Il brasiliano: «Molte volte finivamo una riunione e poi ne iniziava un’altra solo con Michael».
Barrichello: «Jean Todt considerava Schumacher come un figlio. Così per un nuovo arrivato non c'era liberà d'azione».
SAN PAOLO - Quando dicono che la Scuderia per la quale lavori non fa distinzioni fra i piloti affermano il falso? A tal proposito, Rubens Barrichello ha le idee in chiaro descrivendo tutta la sofferenza vissuta all'ombra di un certo Michael Schumacher.
«Ho sempre fatto amicizia e ho sempre avuto una buona sintonia con tutti i miei compagni di squadra - le parole del 51enne brasiliano al podcast Beyond the Grid - Michael, invece, non mi ha mai sostenuto. Non è mai stato presente per offrire aiuto e dunque io non gliel'ho mai chiesto. Molte volte finivamo una riunione e poi ne iniziava un'altra solo con Michael. Alla fine si intuiva che la squadra era tutta per lui».
Certo, Barrichello riconosce la forza dell'allora collega-rivale... «Michael era più forte di me, senza dubbio.

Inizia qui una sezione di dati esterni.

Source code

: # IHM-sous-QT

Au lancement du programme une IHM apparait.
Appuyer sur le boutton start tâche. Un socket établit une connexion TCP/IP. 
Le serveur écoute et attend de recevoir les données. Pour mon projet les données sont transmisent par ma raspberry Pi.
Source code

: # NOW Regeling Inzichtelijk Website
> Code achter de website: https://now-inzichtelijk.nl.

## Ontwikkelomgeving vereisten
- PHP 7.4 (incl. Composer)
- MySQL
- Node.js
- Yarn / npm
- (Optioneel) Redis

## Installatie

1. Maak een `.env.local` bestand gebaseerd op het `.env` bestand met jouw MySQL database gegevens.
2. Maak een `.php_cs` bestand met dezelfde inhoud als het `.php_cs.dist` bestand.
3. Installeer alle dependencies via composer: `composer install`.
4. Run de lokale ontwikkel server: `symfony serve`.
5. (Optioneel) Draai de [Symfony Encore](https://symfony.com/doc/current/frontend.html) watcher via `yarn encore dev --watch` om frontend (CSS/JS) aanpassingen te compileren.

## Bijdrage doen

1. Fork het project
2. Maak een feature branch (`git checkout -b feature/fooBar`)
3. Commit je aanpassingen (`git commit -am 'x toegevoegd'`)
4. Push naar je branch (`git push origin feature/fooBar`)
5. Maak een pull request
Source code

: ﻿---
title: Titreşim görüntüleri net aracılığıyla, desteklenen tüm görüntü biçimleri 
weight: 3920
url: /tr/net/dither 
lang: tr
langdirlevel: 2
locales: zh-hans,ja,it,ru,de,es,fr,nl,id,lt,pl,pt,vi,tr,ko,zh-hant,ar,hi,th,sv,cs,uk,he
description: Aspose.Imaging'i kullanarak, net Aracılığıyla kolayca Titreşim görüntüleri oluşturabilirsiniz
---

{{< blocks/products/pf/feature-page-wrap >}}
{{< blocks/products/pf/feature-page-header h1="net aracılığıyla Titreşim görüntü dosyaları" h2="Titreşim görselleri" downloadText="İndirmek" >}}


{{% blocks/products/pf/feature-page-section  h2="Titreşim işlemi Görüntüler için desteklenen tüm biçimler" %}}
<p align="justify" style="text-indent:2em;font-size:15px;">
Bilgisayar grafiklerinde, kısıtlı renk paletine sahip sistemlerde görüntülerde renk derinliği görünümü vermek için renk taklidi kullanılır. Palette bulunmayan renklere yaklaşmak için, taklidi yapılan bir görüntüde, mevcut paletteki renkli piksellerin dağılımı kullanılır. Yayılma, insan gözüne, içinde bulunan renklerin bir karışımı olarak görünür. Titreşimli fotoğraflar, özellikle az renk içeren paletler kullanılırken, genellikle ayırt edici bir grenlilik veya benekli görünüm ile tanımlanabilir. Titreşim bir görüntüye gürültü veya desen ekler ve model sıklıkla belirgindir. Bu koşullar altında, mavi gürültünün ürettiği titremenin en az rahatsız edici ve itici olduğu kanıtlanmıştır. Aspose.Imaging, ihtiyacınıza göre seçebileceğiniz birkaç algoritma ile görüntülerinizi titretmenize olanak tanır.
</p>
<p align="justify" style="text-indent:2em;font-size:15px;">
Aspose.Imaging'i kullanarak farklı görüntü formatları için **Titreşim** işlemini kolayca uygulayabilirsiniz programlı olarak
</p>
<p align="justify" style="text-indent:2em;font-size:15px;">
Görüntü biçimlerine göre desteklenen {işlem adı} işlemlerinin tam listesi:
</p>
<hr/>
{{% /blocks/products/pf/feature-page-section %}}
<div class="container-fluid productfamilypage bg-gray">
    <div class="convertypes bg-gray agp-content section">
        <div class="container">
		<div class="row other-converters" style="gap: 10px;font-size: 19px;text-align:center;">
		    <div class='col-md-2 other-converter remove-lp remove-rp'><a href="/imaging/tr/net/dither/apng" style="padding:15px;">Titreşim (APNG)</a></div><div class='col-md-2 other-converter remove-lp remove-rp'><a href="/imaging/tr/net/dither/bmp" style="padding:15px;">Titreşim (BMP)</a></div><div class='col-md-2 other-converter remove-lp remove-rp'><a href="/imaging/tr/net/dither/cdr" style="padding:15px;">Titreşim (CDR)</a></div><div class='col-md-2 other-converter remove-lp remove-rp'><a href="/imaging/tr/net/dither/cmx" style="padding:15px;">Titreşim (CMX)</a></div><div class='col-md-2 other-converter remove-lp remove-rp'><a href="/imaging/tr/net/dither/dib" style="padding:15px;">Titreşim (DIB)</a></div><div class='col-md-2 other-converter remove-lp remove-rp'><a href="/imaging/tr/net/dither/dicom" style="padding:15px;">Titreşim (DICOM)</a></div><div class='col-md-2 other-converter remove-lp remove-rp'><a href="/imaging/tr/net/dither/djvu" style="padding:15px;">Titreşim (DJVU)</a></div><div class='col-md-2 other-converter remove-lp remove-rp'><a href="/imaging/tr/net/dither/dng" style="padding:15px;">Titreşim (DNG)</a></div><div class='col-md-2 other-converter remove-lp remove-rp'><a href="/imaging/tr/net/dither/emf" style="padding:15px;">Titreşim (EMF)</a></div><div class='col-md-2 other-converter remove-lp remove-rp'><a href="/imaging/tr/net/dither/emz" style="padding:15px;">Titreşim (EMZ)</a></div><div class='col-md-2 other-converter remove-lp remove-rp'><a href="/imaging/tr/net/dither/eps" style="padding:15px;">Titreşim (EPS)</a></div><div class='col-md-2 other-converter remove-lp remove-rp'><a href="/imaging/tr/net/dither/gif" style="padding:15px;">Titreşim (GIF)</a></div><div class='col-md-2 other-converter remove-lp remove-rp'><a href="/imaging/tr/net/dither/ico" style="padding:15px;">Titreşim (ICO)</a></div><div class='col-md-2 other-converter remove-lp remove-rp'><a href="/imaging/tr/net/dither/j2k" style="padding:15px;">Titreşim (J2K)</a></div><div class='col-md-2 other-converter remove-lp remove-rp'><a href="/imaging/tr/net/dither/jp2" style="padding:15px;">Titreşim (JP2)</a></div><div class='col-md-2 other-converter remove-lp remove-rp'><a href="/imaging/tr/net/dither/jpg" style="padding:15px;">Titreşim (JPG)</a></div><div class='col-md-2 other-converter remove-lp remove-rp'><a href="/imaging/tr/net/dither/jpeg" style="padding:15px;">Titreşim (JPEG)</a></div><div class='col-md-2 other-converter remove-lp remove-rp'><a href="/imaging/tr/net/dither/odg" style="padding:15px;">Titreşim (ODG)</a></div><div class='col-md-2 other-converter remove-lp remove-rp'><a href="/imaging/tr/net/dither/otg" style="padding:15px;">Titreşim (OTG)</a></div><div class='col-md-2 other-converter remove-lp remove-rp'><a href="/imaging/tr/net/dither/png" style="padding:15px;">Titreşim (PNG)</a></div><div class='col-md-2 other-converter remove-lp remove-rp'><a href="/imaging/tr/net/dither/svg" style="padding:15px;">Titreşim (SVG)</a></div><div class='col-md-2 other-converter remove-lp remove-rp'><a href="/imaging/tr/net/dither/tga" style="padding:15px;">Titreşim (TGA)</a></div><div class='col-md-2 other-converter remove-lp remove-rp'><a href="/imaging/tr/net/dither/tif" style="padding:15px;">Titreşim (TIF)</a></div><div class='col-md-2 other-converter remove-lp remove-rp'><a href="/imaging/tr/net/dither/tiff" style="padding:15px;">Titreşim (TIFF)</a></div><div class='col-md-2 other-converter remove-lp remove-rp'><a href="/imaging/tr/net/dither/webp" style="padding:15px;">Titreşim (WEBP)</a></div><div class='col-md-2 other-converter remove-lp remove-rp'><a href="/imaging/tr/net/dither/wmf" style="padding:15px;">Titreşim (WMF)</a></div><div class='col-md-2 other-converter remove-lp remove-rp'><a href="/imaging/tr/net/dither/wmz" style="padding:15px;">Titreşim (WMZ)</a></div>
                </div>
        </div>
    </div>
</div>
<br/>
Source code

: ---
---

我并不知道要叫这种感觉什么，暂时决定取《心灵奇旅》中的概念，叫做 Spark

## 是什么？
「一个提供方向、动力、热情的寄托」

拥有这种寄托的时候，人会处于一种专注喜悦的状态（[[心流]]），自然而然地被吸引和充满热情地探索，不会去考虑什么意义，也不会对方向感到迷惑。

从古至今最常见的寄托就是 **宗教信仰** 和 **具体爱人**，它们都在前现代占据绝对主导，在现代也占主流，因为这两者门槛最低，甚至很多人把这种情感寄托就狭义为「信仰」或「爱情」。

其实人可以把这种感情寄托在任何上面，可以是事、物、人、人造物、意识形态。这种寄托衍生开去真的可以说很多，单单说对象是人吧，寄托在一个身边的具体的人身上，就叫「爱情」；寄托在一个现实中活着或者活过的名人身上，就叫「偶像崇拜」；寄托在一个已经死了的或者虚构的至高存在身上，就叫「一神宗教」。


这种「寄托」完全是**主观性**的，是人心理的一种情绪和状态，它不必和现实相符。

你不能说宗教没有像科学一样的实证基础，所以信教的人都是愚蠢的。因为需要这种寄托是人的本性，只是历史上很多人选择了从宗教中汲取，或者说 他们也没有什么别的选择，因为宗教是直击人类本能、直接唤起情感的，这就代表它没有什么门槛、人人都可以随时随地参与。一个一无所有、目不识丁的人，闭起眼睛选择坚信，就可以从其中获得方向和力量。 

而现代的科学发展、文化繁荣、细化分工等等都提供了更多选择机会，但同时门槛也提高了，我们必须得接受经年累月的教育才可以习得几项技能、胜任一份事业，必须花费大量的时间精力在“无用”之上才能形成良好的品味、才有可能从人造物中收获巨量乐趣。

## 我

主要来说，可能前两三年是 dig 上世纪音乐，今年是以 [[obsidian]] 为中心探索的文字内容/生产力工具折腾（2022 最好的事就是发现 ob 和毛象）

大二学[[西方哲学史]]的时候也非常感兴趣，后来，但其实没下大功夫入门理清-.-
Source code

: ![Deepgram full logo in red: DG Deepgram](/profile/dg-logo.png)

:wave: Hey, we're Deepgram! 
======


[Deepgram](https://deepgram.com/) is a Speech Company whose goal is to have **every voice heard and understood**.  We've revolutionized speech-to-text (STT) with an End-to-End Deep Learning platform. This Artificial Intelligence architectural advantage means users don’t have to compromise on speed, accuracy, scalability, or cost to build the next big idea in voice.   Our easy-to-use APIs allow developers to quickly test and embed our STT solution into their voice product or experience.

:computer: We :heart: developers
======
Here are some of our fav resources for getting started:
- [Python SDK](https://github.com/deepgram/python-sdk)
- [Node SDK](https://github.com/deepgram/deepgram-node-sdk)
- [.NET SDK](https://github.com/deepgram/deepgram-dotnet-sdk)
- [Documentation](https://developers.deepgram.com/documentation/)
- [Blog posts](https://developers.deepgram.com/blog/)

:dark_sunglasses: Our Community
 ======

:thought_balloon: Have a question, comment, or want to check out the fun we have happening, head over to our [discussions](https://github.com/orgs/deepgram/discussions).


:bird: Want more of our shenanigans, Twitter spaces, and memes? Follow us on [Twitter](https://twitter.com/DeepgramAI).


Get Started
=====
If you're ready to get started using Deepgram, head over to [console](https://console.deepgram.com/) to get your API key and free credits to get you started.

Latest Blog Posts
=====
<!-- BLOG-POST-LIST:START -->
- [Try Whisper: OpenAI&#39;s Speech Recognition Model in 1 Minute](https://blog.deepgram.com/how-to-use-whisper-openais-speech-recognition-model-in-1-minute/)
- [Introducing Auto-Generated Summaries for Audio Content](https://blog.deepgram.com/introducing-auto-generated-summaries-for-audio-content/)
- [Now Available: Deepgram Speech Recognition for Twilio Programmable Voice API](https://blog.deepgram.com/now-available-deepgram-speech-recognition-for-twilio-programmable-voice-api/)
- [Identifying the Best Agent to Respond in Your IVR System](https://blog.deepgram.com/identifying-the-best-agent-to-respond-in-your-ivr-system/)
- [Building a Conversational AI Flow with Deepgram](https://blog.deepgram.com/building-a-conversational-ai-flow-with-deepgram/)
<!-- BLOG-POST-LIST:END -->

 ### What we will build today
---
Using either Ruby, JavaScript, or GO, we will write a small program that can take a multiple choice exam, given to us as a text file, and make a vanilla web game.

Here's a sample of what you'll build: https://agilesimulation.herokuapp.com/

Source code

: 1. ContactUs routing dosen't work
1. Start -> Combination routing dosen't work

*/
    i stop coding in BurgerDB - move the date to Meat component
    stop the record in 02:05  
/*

Ma lui era in Ferrari già dal 1996, aveva quattro anni di esperienza in più nel team e Jean Todt (l'allora direttore generale, ndr) lo considerava come un figlio. Così, per un nuovo arrivato, non c'era liberà d'azione».
A Maranello Barrichello ha piazzato le tende per cinque anni (fra il 2000 e il 2005), conquistando altrettanti titoli costruttori. Tuttavia, a vincere la classifica piloti è sempre stato Schumacher, con due secondi posti staccati da Rubens.